Architecture and Design

SplitFS employs a dual-component architecture: a user-space library handling data operations and a kernel PM file system processing metadata operations. This setup allows direct processor interactions for data reads and writes, bypassing costly kernel traps associated with traditional file systems. By intercepting POSIX calls and using non-temporal stores, SplitFS achieves reduced latency for these operations.

An essential feature introduced in SplitFS is the "relink" primitive, utilized for efficiently managing file appends and ensuring atomicity in data operations. Relink logically moves chunks of data within PM without physical copying, leveraging ext4's journaling for atomicity guarantees. This mechanism reduces the overhead typically associated with ensuring atomic operations like data appends.

SplitFS offers three consistency modes: POSIX, sync, and strict, which cater to different application requirements. POSIX mode achieves metadata consistency with immediate synchronization of overwrites, while sync mode ensures operations are synchronous without atomicity guarantees, akin to traditional file systems like PMFS. Strict mode extends these guarantees to include atomicity for operations, useful in applications demanding strong consistency.

Performance and Evaluation

The paper presents detailed evaluations using micro-benchmarks and real-world applications such as LevelDB with YCSB and SQLite with TPC-C, which demonstrate substantial performance improvements over existing PM file systems like NOVA and ext4 DAX. SplitFS achieves up to 4x reduction in software overhead compared to NOVA and up to 17x compared to ext4 DAX, with throughput improvements up to 2.7. These benefits are especially pronounced in workloads with prevalent data operations.

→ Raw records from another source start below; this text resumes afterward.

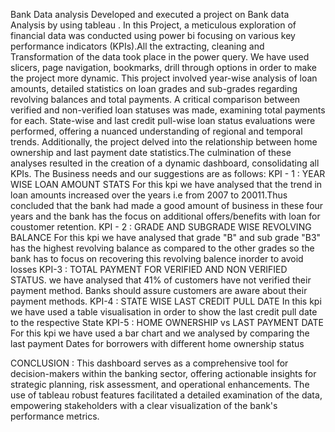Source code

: Bank Data analysis
Developed and executed a  project on Bank data Analysis by using tableau . In this Project, a meticulous exploration of financial data was conducted using power bi focusing on various key performance indicators (KPIs).All the extracting, cleaning and Transformation of the data took place in the power query. 
We have used slicers, page navigation, bookmarks, drill through options in order to make the project more dynamic.
This project involved year-wise analysis of loan amounts, detailed statistics on loan grades and sub-grades regarding revolving balances and total payments. A critical comparison between verified and non-verified loan statuses was made, examining total payments for each. State-wise and last credit pull-wise loan status evaluations were performed, offering a nuanced understanding of regional and temporal trends. Additionally, the project delved into the relationship between home ownership and last payment date statistics.The culmination of these analyses resulted in the creation of a dynamic dashboard, consolidating all KPIs. 
The Business needs and our suggestions are as follows:
KPI - 1 : YEAR WISE LOAN AMOUNT STATS
For this kpi we have analysed that the trend in loan amounts increased over the years i.e from 2007 to 20011.Thus concluded that the bank had made a good amount of business in these four years and the bank has the focus on additional offers/benefits with loan for coustomer retention.
KPI - 2 : GRADE AND SUBGRADE WISE REVOLVING BALANCE 
For this kpi we have analysed that grade "B" and sub grade "B3" has the highest revolving balance as compared to the other grades so the bank has to focus on recovering this revolving balence inorder to avoid losses
KPI-3 : TOTAL PAYMENT FOR VERIFIED AND NON VERIFIED STATUS. we have analysed that 41% of customers have not verified their payment method. Banks should assure customers are aware about their payment methods.
KPI-4 : STATE WISE LAST CREDIT PULL DATE
In this kpi we have used a table visualisation in order to show the last credit pull date to the respective State 
KPI-5 : HOME OWNERSHIP vs LAST PAYMENT DATE
For this kpi we have used a bar chart and we analysed by comparing the last payment 
Dates for borrowers with different home ownership status 

CONCLUSION :
This dashboard serves as a comprehensive tool for decision-makers within the banking sector, offering actionable insights for strategic planning, risk assessment, and operational enhancements. The use of tableau robust features facilitated a detailed examination of the data, empowering stakeholders with a clear visualization of the bank's performance metrics.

SplitFS efficiently handles metadata-heavy workloads, commonly seen in applications such as git, tar, and rsync, albeit at a slight performance trade-off compared to purely in-kernel file systems like NOVA. The split architecture rationale, prioritizing data operation acceleration even if it incurs metadata processing delays, proves effective in maximizing overall application performance on PM.

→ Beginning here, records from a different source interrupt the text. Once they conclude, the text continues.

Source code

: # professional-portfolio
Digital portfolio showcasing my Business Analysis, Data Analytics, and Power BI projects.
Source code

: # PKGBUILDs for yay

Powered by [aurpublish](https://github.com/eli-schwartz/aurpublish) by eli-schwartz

Implications and Future Work

SplitFS introduces a compelling point in the spectrum of PM file-system designs. It leverages mature, well-tested ext4 DAX code while significantly optimizing data operations through user-space management. This strategy not only enhances performance but also reduces complexity by avoiding reinvention of proven system components.

The theoretical implications are substantial, indicating that architectures with user-space data handling can outperform traditional in-kernel designs under specific conditions. Practically, SplitFS could inspire further development in PM systems seeking to optimize software and hardware interactions.

Future research might explore additional optimizations and extensions to the split architecture, possibly integrating machine learning techniques to dynamically adjust consistency modes based on application behavior. Moreover, exploring compatibility and improvements across newer PM technologies and configurations would ensure continued relevance and effectiveness of SplitFS.

In conclusion, SplitFS exemplifies strategic thinking in optimizing file systems for next-generation memory technologies, ensuring both strong performance and robust reliability in handling PM.